Here is another Brief History of Spreadsheets. The straight facts are pretty accurate; I'll just take a bit of issue with a couple points that represent "editorial opinion" that we can probably agree to disagree over...
The authors suggested that Lotus 123's "A1" referencing system was "more intuitive" than the "R1C1" system used by various other spreadsheets notably including Microsoft's MultiPlan.
The A1 notation originated in VisiCalc , not 1-2-3. The reasoning for it was simple: it was simple to type. Reversing standard notation, we used the letters for the columns because there were fewer columns than rows.
|-- Bob Frankston|
They stated that: The spreadsheet instantly became easier to use than the archaic interface of PC-DOS products...

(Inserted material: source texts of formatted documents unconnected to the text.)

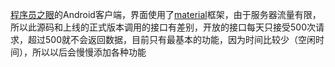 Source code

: [程序员之眼](http://www.1024eye.com)的Android客户端，界面使用了[material](https://github.com/rey5137/material)框架，由于服务器流量有限，所以此源码和上线的正式版本调用的接口有差别，开放的接口每天只接受500次请求，超过500就不会返回数据，目前只有最基本的功能，因为时间比较少（空闲时间），所以以后会慢慢添加各种功能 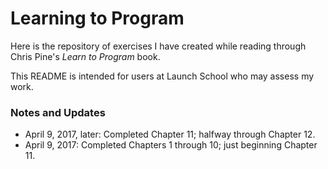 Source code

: # Learning to Program

Here is the repository of exercises I have created while reading through Chris Pine's *Learn to Program* book.

This README is intended for users at Launch School who may assess my work.

### Notes and Updates

- April 9, 2017, later: Completed Chapter 11; halfway through Chapter 12.
- April 9, 2017: Completed Chapters 1 through 10; just beginning Chapter 11.
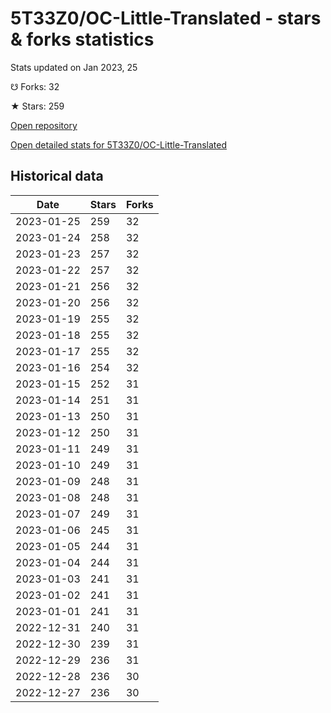 # 5T33Z0/OC-Little-Translated - stars & forks statistics

Stats updated on Jan 2023, 25

☋ Forks: 32

★ Stars: 259

[Open repository](https://github.com/5T33Z0/OC-Little-Translated)

[Open detailed stats for 5T33Z0/OC-Little-Translated](https://reviewgithub.com/rep/5T33Z0/OC-Little-Translated)

## Historical data
| Date | Stars | Forks |
|------|-------|-------|
| 2023-01-25 | 259 | 32 | 
| 2023-01-24 | 258 | 32 | 
| 2023-01-23 | 257 | 32 | 
| 2023-01-22 | 257 | 32 | 
| 2023-01-21 | 256 | 32 | 
| 2023-01-20 | 256 | 32 | 
| 2023-01-19 | 255 | 32 | 
| 2023-01-18 | 255 | 32 | 
| 2023-01-17 | 255 | 32 | 
| 2023-01-16 | 254 | 32 | 
| 2023-01-15 | 252 | 31 | 
| 2023-01-14 | 251 | 31 | 
| 2023-01-13 | 250 | 31 | 
| 2023-01-12 | 250 | 31 | 
| 2023-01-11 | 249 | 31 | 
| 2023-01-10 | 249 | 31 | 
| 2023-01-09 | 248 | 31 | 
| 2023-01-08 | 248 | 31 | 
| 2023-01-07 | 249 | 31 | 
| 2023-01-06 | 245 | 31 | 
| 2023-01-05 | 244 | 31 | 
| 2023-01-04 | 244 | 31 | 
| 2023-01-03 | 241 | 31 | 
| 2023-01-02 | 241 | 31 | 
| 2023-01-01 | 241 | 31 | 
| 2022-12-31 | 240 | 31 | 
| 2022-12-30 | 239 | 31 | 
| 2022-12-29 | 236 | 31 | 
| 2022-12-28 | 236 | 30 | 
| 2022-12-27 | 236 | 30 |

The text-based user interfaces were hardly "archaic" at the time; they were as up to date at the time as anything was. It is indeed fairly convenient to select "blocks" using a mouse, and it is fair to claim this is easier to learn than the (quite functional) keyboard-based ways for doing this that were and likely still are faster. (Except with Excel , where the keyboard interface appears to have been made deliberately arcane, but I digress...)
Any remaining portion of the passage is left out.